Rework personnel profile scraper to address cases where a person is affiliated with more than one org

I've ended up making a bunch of changes as part of this work to address other issues that had been lingering or that I encountered along the way. I've reworked the process now into a couple of different parts. The first stage builds what amounts to an artificial sitemap from the USGS Staff Profiles inventory. I cache a raw list of profile names (last part of the URL) scraped from the inventory to the item talk page of the source item in order to maintain a historic record of points in time where this list changes.

I also started using a message queuing strategy again with a Redis instance. When I scrape the staff profile inventory and discover "new" profiles, I toss these onto a queue for subsequent processing. New URLs may not mean a new person, so I have to check to see if we already know about the person described at the URL via ORCID and/or email address.

The main change that pursuing this issue resulted in is a different structure for the scraped profiles where I place multiple organization names/links into a list. I also put titles into a list because it looked like the HTML structure might end up with some of these cases (e.g., a different title for a person in a particular context?).

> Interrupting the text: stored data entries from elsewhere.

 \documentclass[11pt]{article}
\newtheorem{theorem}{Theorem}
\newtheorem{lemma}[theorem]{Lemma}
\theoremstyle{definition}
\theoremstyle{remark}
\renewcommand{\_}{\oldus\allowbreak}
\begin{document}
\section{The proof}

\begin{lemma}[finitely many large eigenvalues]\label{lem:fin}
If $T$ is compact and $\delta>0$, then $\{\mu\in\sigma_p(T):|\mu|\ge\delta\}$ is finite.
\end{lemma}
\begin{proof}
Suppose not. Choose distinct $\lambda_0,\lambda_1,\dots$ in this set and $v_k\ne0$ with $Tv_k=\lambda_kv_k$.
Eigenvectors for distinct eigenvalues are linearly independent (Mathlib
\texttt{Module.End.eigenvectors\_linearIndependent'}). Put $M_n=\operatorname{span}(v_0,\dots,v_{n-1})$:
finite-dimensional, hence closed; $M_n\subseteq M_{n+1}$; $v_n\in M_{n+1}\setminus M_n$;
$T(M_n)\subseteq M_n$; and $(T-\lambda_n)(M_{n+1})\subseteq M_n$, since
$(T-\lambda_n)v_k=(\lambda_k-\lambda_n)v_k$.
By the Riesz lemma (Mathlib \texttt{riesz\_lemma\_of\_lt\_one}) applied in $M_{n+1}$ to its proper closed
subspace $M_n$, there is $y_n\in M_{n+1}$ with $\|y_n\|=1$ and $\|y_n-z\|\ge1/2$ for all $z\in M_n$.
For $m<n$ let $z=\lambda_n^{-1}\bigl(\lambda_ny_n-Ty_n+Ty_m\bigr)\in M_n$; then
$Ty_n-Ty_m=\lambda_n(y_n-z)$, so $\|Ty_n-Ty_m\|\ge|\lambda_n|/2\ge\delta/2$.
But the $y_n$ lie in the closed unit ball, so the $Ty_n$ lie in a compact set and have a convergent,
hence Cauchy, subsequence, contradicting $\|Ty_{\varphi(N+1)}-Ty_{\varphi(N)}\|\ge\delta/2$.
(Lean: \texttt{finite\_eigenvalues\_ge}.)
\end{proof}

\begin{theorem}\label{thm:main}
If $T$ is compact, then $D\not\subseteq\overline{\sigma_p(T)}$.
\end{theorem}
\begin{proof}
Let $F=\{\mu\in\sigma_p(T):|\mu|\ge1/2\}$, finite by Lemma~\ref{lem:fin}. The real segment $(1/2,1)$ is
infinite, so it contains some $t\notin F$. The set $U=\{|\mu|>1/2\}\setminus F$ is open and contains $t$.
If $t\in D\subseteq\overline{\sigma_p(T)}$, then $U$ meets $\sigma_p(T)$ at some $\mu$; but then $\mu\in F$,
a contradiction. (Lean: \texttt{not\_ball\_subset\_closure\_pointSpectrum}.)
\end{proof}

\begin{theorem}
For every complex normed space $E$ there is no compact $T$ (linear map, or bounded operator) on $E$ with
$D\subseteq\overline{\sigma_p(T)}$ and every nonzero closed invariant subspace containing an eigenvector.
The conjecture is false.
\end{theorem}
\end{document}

In processing for claims, I then can include multiple "is affiliated with" claims for a person, linking them to multiple organizations with a "point in time" date qualifier.

The other big thing that I took care of here was an entity by entity update process that does several key things:

If an existing claim data value matches what's in the current profile data being processed, I leave this in place but update the point in time qualifier to the date the information was found
If there is a new value from the current profile data being processed, I leave the old claims in place with their last known good point in time qualifier and add the new information as a new claim

I saw this play out in several examples where people changed jobs and have a new organizational affiliation or a new title resulting in new "is affiliated with" claims or new "occupation" claims.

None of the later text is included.